Here is an example of an ongoing case that accessed our service through the new clinic:

This family was refused emergency accommodation by the local authority on the basis that the family could meet their immediate housing need by sourcing a private rented tenancy funded by the Housing Assistance Payment. The family had made extensive but unsuccessful efforts to source such a tenancy. In this case, the mother is a lone parent who has been the victim of domestic violence and one of the children has a disability. The family had been staying in a women’s refuge designed for 8-12 weeks but have now overstayed this temporary placement by almost one year. The refuge and a social worker have consistently engaged with the local authority over the period to assert the family’s urgent need for emergency homeless accommodation and to support the family in their efforts to source alternative accommodation. MLRC was advising the family in relation to potential legal proceedings in order to compel the local authority to complete another homeless assessment and determine the family’s immediate need for homeless accommodation.

Approved Housing Body tenancies and recourse to the High Court

Throughout 2019 MLRC has seen a number of termination notices issued by Approved Housing Bodies (AHBs) to tenants in the first six months of their tenancies. As MLRC have outlined previously, AHBs do this by seeking to rely on the provision of the Residential Tenancies Act which allows a landlord to terminate a tenancy without giving a reason within the first six months of the tenancy. MLRC has sought to challenge this position in the RTB and High Court and has provided other individuals with advice in their attempts to challenge same. MLRC has argued on behalf of clients that such a provision allowing an AHB to evict a tenant without giving a reason is disproportionate and may be in breach of the tenants’ private and family life rights, as protected by Article 8 of the European Convention of Human Rights, in circumstances where MLRC consider that the AHB is performing a function of the State in the provision of social housing.

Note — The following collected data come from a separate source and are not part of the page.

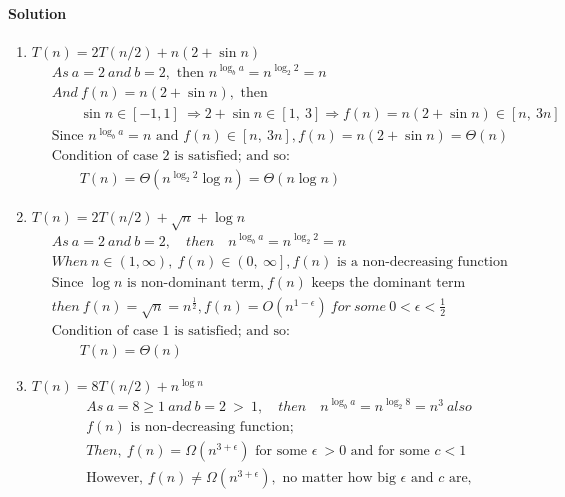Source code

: \documentclass[a4paper]{scrartcl}
\begin{document}
\paragraph{Solution}
\begin{enumerate}[label=(\alph*)]
  \item $T (n) = 2T (n/2) + n(2 + \sin{n})$
\begin{align*}
  &\ As\ a = 2\ and\ b = 2,\text{ then }n^{\log_b{a}} = n^{\log_2{2}} = n\\
  &\ And\ f(n) = n(2 + \sin{n}),\text{ then}\\ &\
  \qquad \sin{n} \in \left[-1, 1\right]\ \Rightarrow 2+\sin{n} \in \left[1,\ 3\right] \Rightarrow f(n) = n\left(2 + \sin{n}\right) \in \left[n,\ 3n\right]\\ &\
  \text{Since }n^{\log_b{a}} = n\text{ and }f(n) \in \left[n,\ 3n\right], f(n) = n(2 + \sin{n}) = \Theta(n)\\ &\
  \text{Condition of case 2 is satisfied; and so:}\\
  &\ \qquad T(n)=\Theta\left({n^{\log_2{2}}\log{n}}\right) =\Theta\left({n\log{n}}\right)
\end{align*}
\item $T (n) = 2T (n/2) + \sqrt{n} + \log{n}$
\begin{align*}
  &\ As\ a = 2\ and\ b = 2,\quad then \quad n^{\log_b{a}} = n^{\log_2{2}} = n\\
  &\ When\ n \in \left(1, \infty\right),\ f(n) \in \left(0,\ \infty\right], f(n)\text{ is a non-decreasing function}\\
  &\ \text{Since }\log{n}\text{ is non-dominant term,}\ f(n)\text{ keeps the dominant term}\\ &\
  then\ f(n) = \sqrt{n}=n^{\frac{1}{2}}, f(n)=O(n^{1-\epsilon})\ for\ some\ 0< \epsilon < \frac{1}{2}\\ &\
  \text{Condition of case 1 is satisfied; and so:}\\
  &\ \qquad T(n)=\Theta(n)
\end{align*}
\item $T (n) = 8T (n/2) + n^{\log{n}}$
\begin{align*}
  &\ As\ a = 8\geq 1\ and\ b = 2\ >\ 1,\quad then \quad n^{\log_b{a}} = n^{\log_2{8}} = n^3\ also\\ &\
   f(n)\text{ is non-decreasing function;}\\ &\
   Then,\ f(n)=\Omega(n^{3+\epsilon})\text{ for some }\epsilon\ >0\text{ and for some }c < 1\\ &\
   \text{However, }f(n) \neq \Omega(n^{3+\epsilon}),\text{ no matter how big }\epsilon\text{ and }c\text{ are,}\\ &\

\end{align*}
\end{enumerate}
\end{document}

One example concerns a former tenant of Dublin City Council who transferred to AHB-provided accommodation:

MLRC represented a client in an RTB Tribunal after appealing an RTB Adjudication. The client was a tenant of Dublin City Council for 25 years before transferring to an AHB tenancy due to overcrowding. She received a notice of termination within the first six months of her AHB tenancy. MLRC argued that the notice of termination was disproportionate. The client gave evidence that at the signing of her tenancy she understood that there would be a six year agreement signed after the six months and that if she was happy then she could stay in her new property as long as she wanted. The AHB did not attend the RTB Tribunal. The RTB Tribunal found that there was an implied term in the tenancy and that no written warnings were issued to the client or any evidence of any breach of the client’s obligations under the tenancy. The notice of termination was deemed to be invalid. The AHB did not appeal this decision and the client remains in the property.

We look forward to providing further updates on our ongoing cases and relevant legal issues in 2020.